**What is needed:**
Look through the entries below for the line with "S - Alternar" and the line with "Welcome to Bunnynomics.", then give again exactly those two lines and all lines between them, minus the pictures.

--------------------------------------------------

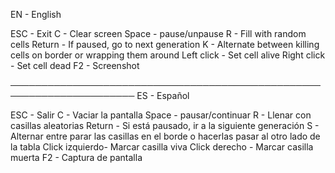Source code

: EN - English

ESC - Exit
C - Clear screen
Space - pause/unpause
R - Fill with random cells
Return - If paused, go to next generation
K - Alternate between killing cells on border or wrapping them around
Left click - Set cell alive
Right click - Set cell dead
F2 - Screenshot

──────────────────────────────────────────────────────────────────────
ES - Español

ESC - Salir
C - Vaciar la pantalla
Space - pausar/continuar
R - Llenar con casillas aleatorias
Return - Si está pausado, ir a la siguiente generación
S - Alternar entre parar las casillas en el borde o hacerlas pasar al otro lado de la tabla
Click izquierdo- Marcar casilla viva
Click derecho - Marcar casilla muerta
F2 - Captura de pantalla
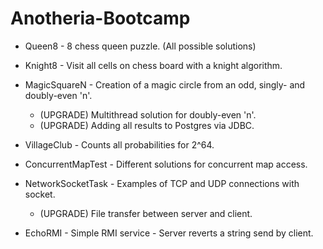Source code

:# Anotheria-Bootcamp

+ Queen8 - 8 chess queen puzzle. (All possible solutions) 

+ Knight8 - Visit all cells on chess board with a knight algorithm.

+ MagicSquareN - Creation of a magic circle from an odd, singly- and doubly-even 'n'. 
  + (UPGRADE) Multithread solution for doubly-even 'n'.
  + (UPGRADE) Adding all results to Postgres via JDBC.

+ VillageClub - Counts all probabilities for 2^64.

+ ConcurrentMapTest - Different solutions for concurrent map access.

+ NetworkSocketTask - Examples of TCP and UDP connections with socket.
  + (UPGRADE) File transfer between server and client.

+ EchoRMI - Simple RMI service - Server reverts a string send by client.
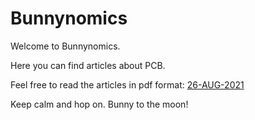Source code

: # Bunnynomics
Welcome to Bunnynomics. 

Here you can find articles about PCB.

Feel free to read the articles in pdf format: [26-AUG-2021](https://github.com/BunnyNomics101/Bunnynomics/blob/1ce4815a8e95fa6aab35f80c9f2aca85971aef0b/PancakeBunny%20Genesis%201/PancakeBunny%20Genesis%201.pdf)

Keep calm and hop on. Bunny to the moon! 

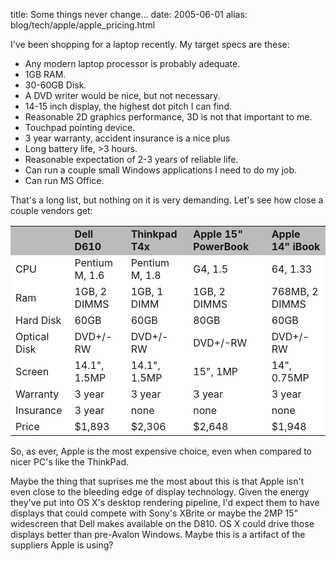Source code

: title: Some things never change...
date: 2005-06-01
alias: blog/tech/apple/apple_pricing.html

I've been shopping for a laptop recently.  My target specs are these:

* Any modern laptop processor is probably adequate.
* 1GB RAM.
* 30-60GB Disk.
* A DVD writer would be nice, but not necessary.
* 14-15 inch display, the highest dot pitch I can find.
* Reasonable 2D graphics performance, 3D is not that important to me.
* Touchpad pointing device.
* 3 year warranty, accident insurance is a nice plus
* Long battery life, >3 hours.
* Reasonable expectation of 2-3 years of reliable life.
* Can run a couple small Windows applications I need to do my job.
* Can run MS Office.

That's a long list, but nothing on it is very demanding. Let's see how 
close a couple vendors get:

<table border="0" cellspacing="4%" cellpadding="2%" bgcolor="#dddddd">
<tr bgcolor="#bbbbbb">
  <td></td><td><b>Dell D610</b></td><td><b>Thinkpad T4x</b></td><td><b>Apple 15" PowerBook</b></td><td><b>Apple 14" 
iBook</b></td></tr>
<tr bgcolor="#ffffff">
<td>CPU</td><td>Pentium M, 1.6</td><td>Pentium M, 1.8</td><td>G4, 1.5</td><td>64, 1.33</td></tr>
<tr bgcolor="#ffffff">
<td>Ram</td><td>1GB, 2 DIMMS</td><td>1GB, 1 DIMM</td><td>1GB, 2 DIMMS</td><td>768MB, 2 DIMMS</td></tr>
<tr bgcolor="#ffffff">
<td>Hard Disk</td><td>60GB</td><td>60GB</td><td>80GB</td><td>60GB</td></tr>
<tr bgcolor="#ffffff">
<td>Optical Disk</td><td>DVD+/-RW</td><td>DVD+/-RW</td><td>DVD+/-RW</td><td>DVD+/-RW</td></tr>
<tr bgcolor="#ffffff">
<td>Screen</td><td>14.1", 1.5MP</td><td>14.1", 1.5MP</td><td>15", 1MP</td><td>14", 0.75MP</td></tr>
<tr bgcolor="#ffffff">
<td>Warranty</td><td>3 year</td><td>3 year</td><td>3 year</td><td>3 year</td></tr>
<tr bgcolor="#ffffff">
<td>Insurance</td><td>3 year</td><td>none</td><td>none</td><td>none</td></tr>
<tr bgcolor="#ffffff">
<td>Price</td><td>$1,893</td><td>$2,306</td><td>$2,648</td><td>$1,948</td></tr>
</table>

So, as ever, Apple is the most expensive choice, even when compared to nicer PC's like
the ThinkPad. 

Maybe the thing that suprises me the most about this is that Apple isn't even close to
the bleeding edge of display technology. Given the energy they've put into OS X's desktop
rendering pipeline, I'd expect them to have displays that could compete with Sony's XBrite
or maybe the 2MP 15" widescreen that Dell makes available on the D810.  OS X could drive
those displays better than pre-Avalon Windows. Maybe this is a artifact of the suppliers
Apple is using?
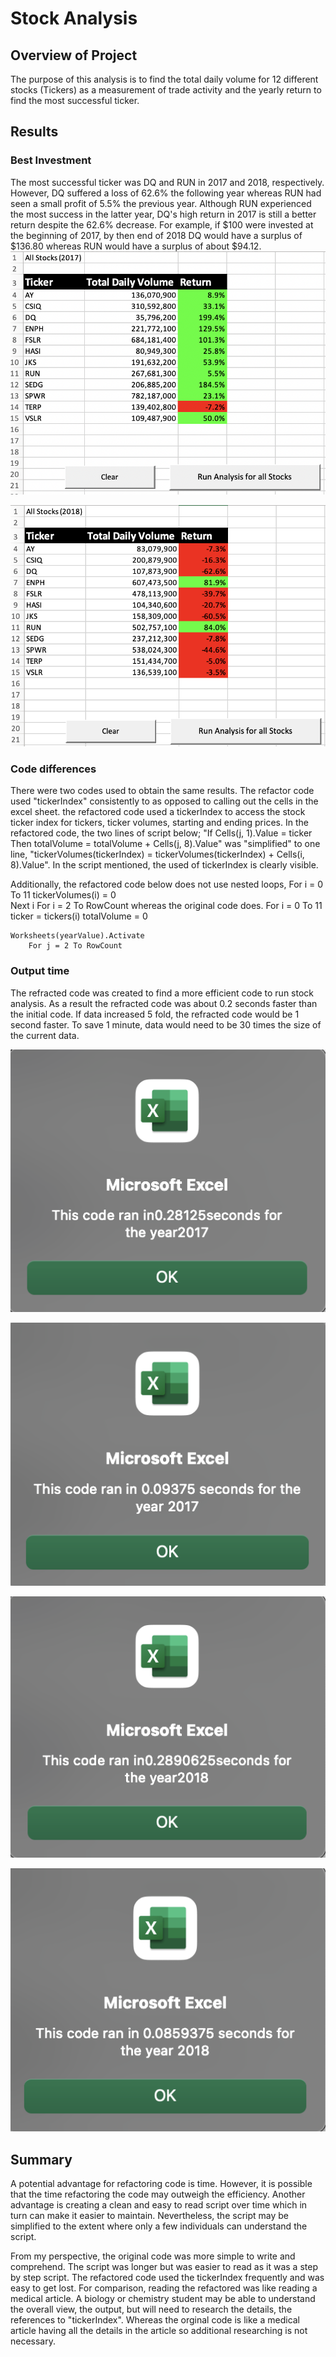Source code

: # Stock Analysis

## Overview of Project
The purpose of this analysis is to find the total daily volume for 12 different stocks (Tickers) as a measurement of trade activity and the yearly return to find the most successful ticker.

## Results

### Best Investment
The most successful ticker was DQ and RUN in 2017 and 2018, respectively. However, DQ suffered a loss of 62.6% the following year whereas RUN had seen a small profit of 5.5% the previous year. Although RUN experienced the most success in the latter year, DQ's high return in 2017 is still a better return despite the 62.6% decrease. For example, if $100 were invested at the beginning of 2017, by then end of 2018 DQ would have a surplus of $136.80 whereas RUN would have a surplus of about $94.12.
![Alt text](https://github.com/ftercero/stock-analysis/blob/main/2017%20Ticker%20Results.png?raw=true "2017 Ticker Results")

![Alt text](https://github.com/ftercero/stock-analysis/blob/main/2018%20Ticker%20Results.png?raw=true "2018 Ticker Results")


### Code differences
There were two codes used to obtain the same results. The refactor code used "tickerIndex" consistently to as opposed to calling out the cells in the excel sheet. the refactored code used a tickerIndex to access the stock ticker index for tickers, ticker volumes, starting and ending prices. In the refactored code, the two lines of script below;
"If Cells(j, 1).Value = ticker Then
   totalVolume = totalVolume + Cells(j, 8).Value"
was "simplified" to one line, "tickerVolumes(tickerIndex) = tickerVolumes(tickerIndex) + Cells(i, 8).Value". In the script mentioned, the used of tickerIndex is clearly visible.

Additionally, the refactored code below does not use nested loops, 
    For i = 0 To 11
        tickerVolumes(i) = 0  
    Next i
    For i = 2 To RowCount
whereas the original code does.
 For i = 0 To 11
    ticker = tickers(i)
    totalVolume = 0
    
    Worksheets(yearValue).Activate
        For j = 2 To RowCount

### Output time
The refracted code was created to find a more efficient code to run stock analysis. As a result the refracted code was about 0.2 seconds faster than the initial code. If data increased 5 fold, the refracted code would be 1 second faster. To save 1 minute, data would need to be 30 times the size of the current data.

![Alt text](https://github.com/ftercero/stock-analysis/blob/main/2017_Original..png?raw=true "2017 Original Execution Time")

![Alt text](https://github.com/ftercero/stock-analysis/blob/main/2017_Refactored..png?raw=true "2017 Refactored Execution Time")


![Alt text](https://github.com/ftercero/stock-analysis/blob/main/2018_Original..png?raw=true "2018 Original Execution Time")

![Alt text](https://github.com/ftercero/stock-analysis/blob/main/2018_Refactored..png?raw=true "2018 Refactored Execution Time")


## Summary
A potential advantage for refactoring code is time. However, it is possible that the time refactoring the code may outweigh the efficiency. Another advantage is creating a clean and easy to read script over time which in turn can make it easier to maintain. Nevertheless, the script may be simplified to the extent where only a few individuals can understand the script.

From my perspective, the original code was more simple to write and comprehend. The script was longer but was easier to read as it was a step by step script. The refactored code used the tickerIndex frequently and was easy to get lost. For comparison, reading the refactored was like reading a medical article. A biology or chemistry student may be able to understand the overall view, the output, but will need to research the details, the references to "tickerIndex". Whereas the orginal code is like a medical article having all the details in the article so additional researching is not necessary.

--------------------------------------------------

**Solution to this exercise:**
S - Alternar entre parar las casillas en el borde o hacerlas pasar al otro lado de la tabla
Click izquierdo- Marcar casilla viva
Click derecho - Marcar casilla muerta
F2 - Captura de pantalla
Source code

:# Anotheria-Bootcamp

+ Queen8 - 8 chess queen puzzle. (All possible solutions) 

+ Knight8 - Visit all cells on chess board with a knight algorithm.

+ MagicSquareN - Creation of a magic circle from an odd, singly- and doubly-even 'n'. 
  + (UPGRADE) Multithread solution for doubly-even 'n'.
  + (UPGRADE) Adding all results to Postgres via JDBC.

+ VillageClub - Counts all probabilities for 2^64.

+ ConcurrentMapTest - Different solutions for concurrent map access.

+ NetworkSocketTask - Examples of TCP and UDP connections with socket.
  + (UPGRADE) File transfer between server and client.

+ EchoRMI - Simple RMI service - Server reverts a string send by client.
Source code

: # Bunnynomics
Welcome to Bunnynomics. 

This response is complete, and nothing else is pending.